Monday, February 04, 2013

Modeling Human Behavior

I have recently been thinking about how do people go about implementing human behavior within agent-based models. There are several good papers out their including Bill Kennedy's (2012) paper entitled 'Modelling Human Behavior in Agent-Based Models'. I thought I would attempt to sum up some of these readings in a blog post but also add to how it links to the main properties of agent-based models.

The reason I do this is that modeling human behavior is not as simple as it sounds. This is because, humans do not just make random decisions, but base their actions upon their knowledge and their abilities. Moreover, it might be nice to think that human behavior is rationale but this is not always the case, decisions can also be based on emotions (e.g. interest, happiness anger, and fear; see Izard, 2007). Moreover, emotions can influence ones decision making by altering our perceptions about the environment and future evaluations (Loewenstein and Lerner, 2003). The question therefore is how do we model human behavior? Over the last decade, one of the dominant ways of modeling human behavior in its many shapes and forms is through agent-based modeling (ABM). ABM allows us to focus on individuals or groups of individuals and give them diverse knowledge and abilities which is not possible in other modeling methodologies (see Crooks and Heppenstall, 2012). This is possible through the unique properties one can endow upon the agents (e.g. people) within such models (see Wooldridge and Jennings, 1995; Franklin and Graesser, 1996; Castle and Crooks, 2006). These properties include:
    • Autonomy: In sense that we can model individual autonomous units which are not centrally governed. Through this property agents are able to process and exchange information with other agents in order to make independent decisions.
    • Heterogeneity: Through using autonomous agents the notion of the average individual is redundant. Each agent can have their own properties and it’s these unique properties of individuals that cause more aggregate phenomena to develop.
    • Activity: As agents are autonomous individuals with heterogeneous properties, they can exert active independent influence within a simulation. There are several ways agents can do this from being proactive (goal directed) for example trying to solve a specific problem. Or they can be reactive, in the sense agents can be designed to perceive their surroundings and given prior knowledge based on experiences (e.g. learning) or observation and take actions accordingly.
      The primary strength of ABMs is as a testing ground for a variety of theoretical assumptions and concepts about human behavior (Stanilov, 2012) within the safe environment of a computer simulation. For example, we know humans process sensory information about the environment, their own current state, and their remembered history to decide what actions to take (Kennedy, 2012) all of which can be incorporated within ABMs. Through the ability to model heterogeneity within ABMs we can capture the uniqueness that makes us human, in the sense that all humans have diverse personality traits (e.g. motivation, emotion, risk avoidance) and complex psychology (Bonabeau, 2002). We also know that human behavior is influenced by others (Friedkin and Johnsen, 1999) say via their social networks which can introduce positive and negative feedbacks into the system and when people form groups, results from such groups can be greater than the sum of the group (Hong and Page, 2004). These properties again can be captured through the agent’s heterogeneity and active status. However, what drives humans? What motivates us to take certain actions? By agents being active we can test ideas and theories (e.g. Maslow’s “Hierarchy of Needs” (Maslow, 1943)) on what motivates people and why do they do certain things.

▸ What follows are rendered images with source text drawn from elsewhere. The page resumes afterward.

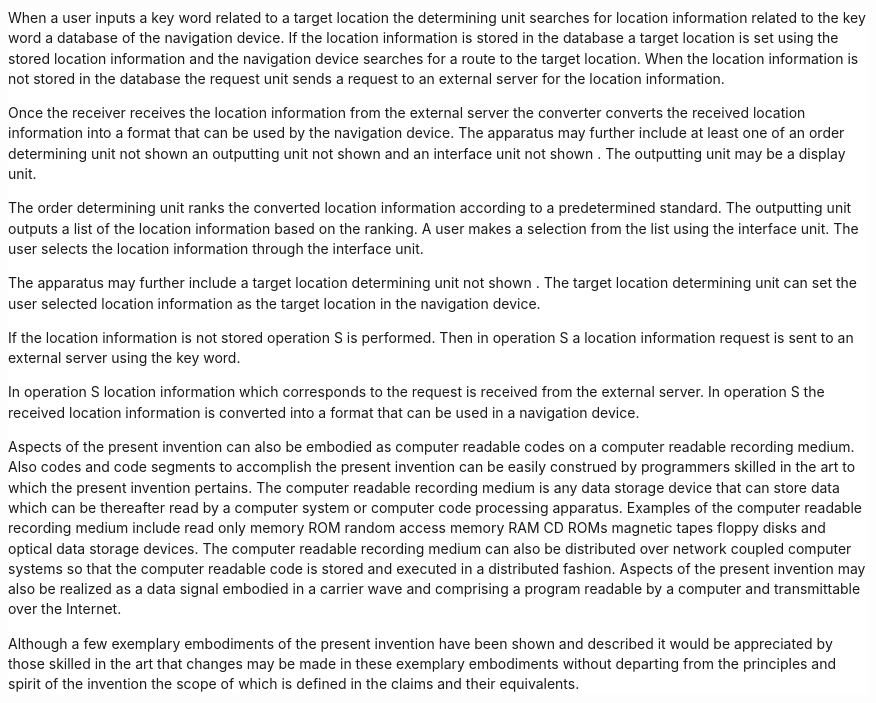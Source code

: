 When a user inputs a key word related to a target location the determining unit searches for location information related to the key word a database of the navigation device. If the location information is stored in the database a target location is set using the stored location information and the navigation device searches for a route to the target location. When the location information is not stored in the database the request unit sends a request to an external server for the location information.

Once the receiver receives the location information from the external server the converter converts the received location information into a format that can be used by the navigation device. The apparatus may further include at least one of an order determining unit not shown an outputting unit not shown and an interface unit not shown . The outputting unit may be a display unit.

The order determining unit ranks the converted location information according to a predetermined standard. The outputting unit outputs a list of the location information based on the ranking. A user makes a selection from the list using the interface unit. The user selects the location information through the interface unit.

The apparatus may further include a target location determining unit not shown . The target location determining unit can set the user selected location information as the target location in the navigation device.

If the location information is not stored operation S is performed. Then in operation S a location information request is sent to an external server using the key word.

In operation S location information which corresponds to the request is received from the external server. In operation S the received location information is converted into a format that can be used in a navigation device.

Aspects of the present invention can also be embodied as computer readable codes on a computer readable recording medium. Also codes and code segments to accomplish the present invention can be easily construed by programmers skilled in the art to which the present invention pertains. The computer readable recording medium is any data storage device that can store data which can be thereafter read by a computer system or computer code processing apparatus. Examples of the computer readable recording medium include read only memory ROM random access memory RAM CD ROMs magnetic tapes floppy disks and optical data storage devices. The computer readable recording medium can also be distributed over network coupled computer systems so that the computer readable code is stored and executed in a distributed fashion. Aspects of the present invention may also be realized as a data signal embodied in a carrier wave and comprising a program readable by a computer and transmittable over the Internet.

Although a few exemplary embodiments of the present invention have been shown and described it would be appreciated by those skilled in the art that changes may be made in these exemplary embodiments without departing from the principles and spirit of the invention the scope of which is defined in the claims and their equivalents.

      Maslow's Hierarchy of Needs (Source: Wikipedia)
      The question of how to model decision-making within an agent-based model is another important consideration. Kennedy lists three main approaches to capturing such cognitive processes within ABMs (Kennedy, 2012). The first, being a mathematical approach such as the use of ad hoc direct and custom coding of behaviors within the simulation such as using random number generators to select a predefined possible choice (e.g. to buy or sell) (Gode and Sunder, 1993). But, as noted above, people are not random which has lead researchers to develop other methods such as directly incorporating threshold-based rules, i.e. when an environment parameter passes a certain threshold a specific agent behavior will result (e.g. move to a new location when the neighborhood composition reaches a certain percentage) (Crooks, 2010). One could argue that these approaches of modeling are appropriate when behavior can be well specified. The second approach to modeling human behavior uses conceptual cognitive frameworks. Within such models, instead of using thresholds, more abstract concepts such as beliefs, desires, and intentions (BDI, (Rao and Georgeff, 1991)) or physical, emotional, cognitive, and social factors (PECS, (Schmidt, 2002)) are given to individual agents. Both the BDI and PECS frameworks have been successively applied to modeling human behavior in a number of applications such as what drives people to crime (see (Brantingham et al., 2005) and (Malleson, 2012) respectively). These conceptual cognitive frameworks and mathematical approaches for representing behavior can both be considered as rule based systems and are often applied to tens to millions of agents. The third approach, that of cognitive architectures, (e.g. Soar (Laird, 2012) and ACT-R (Anderson and Lebiere, 1998)) focus on abstract or theoretical cognition of one agent at a time with a strong emphasis on artificial intelligence compared to the other two approaches.
      Determining the strongest motive before planing an action (Source: Malleson, 2012).
      ABM offers a new lens to explore human behavior allowing us to move away from more traditional methods such as rational choice theory (Coleman, 1990), where it is assumed that humans behave in ways to maximize their benefits or minimize their costs. However, people rarely meet the requirements of rational choice models (Axelrod, 1997) in the sense that most, if not all people have limited cognitive abilities and limited time to make decisions (Simon, 1996). The incorporation of this bounded rationality (e.g. limited access to information) within agent-based models addresses this issue and can be used to explore many application domains where human behavior is important.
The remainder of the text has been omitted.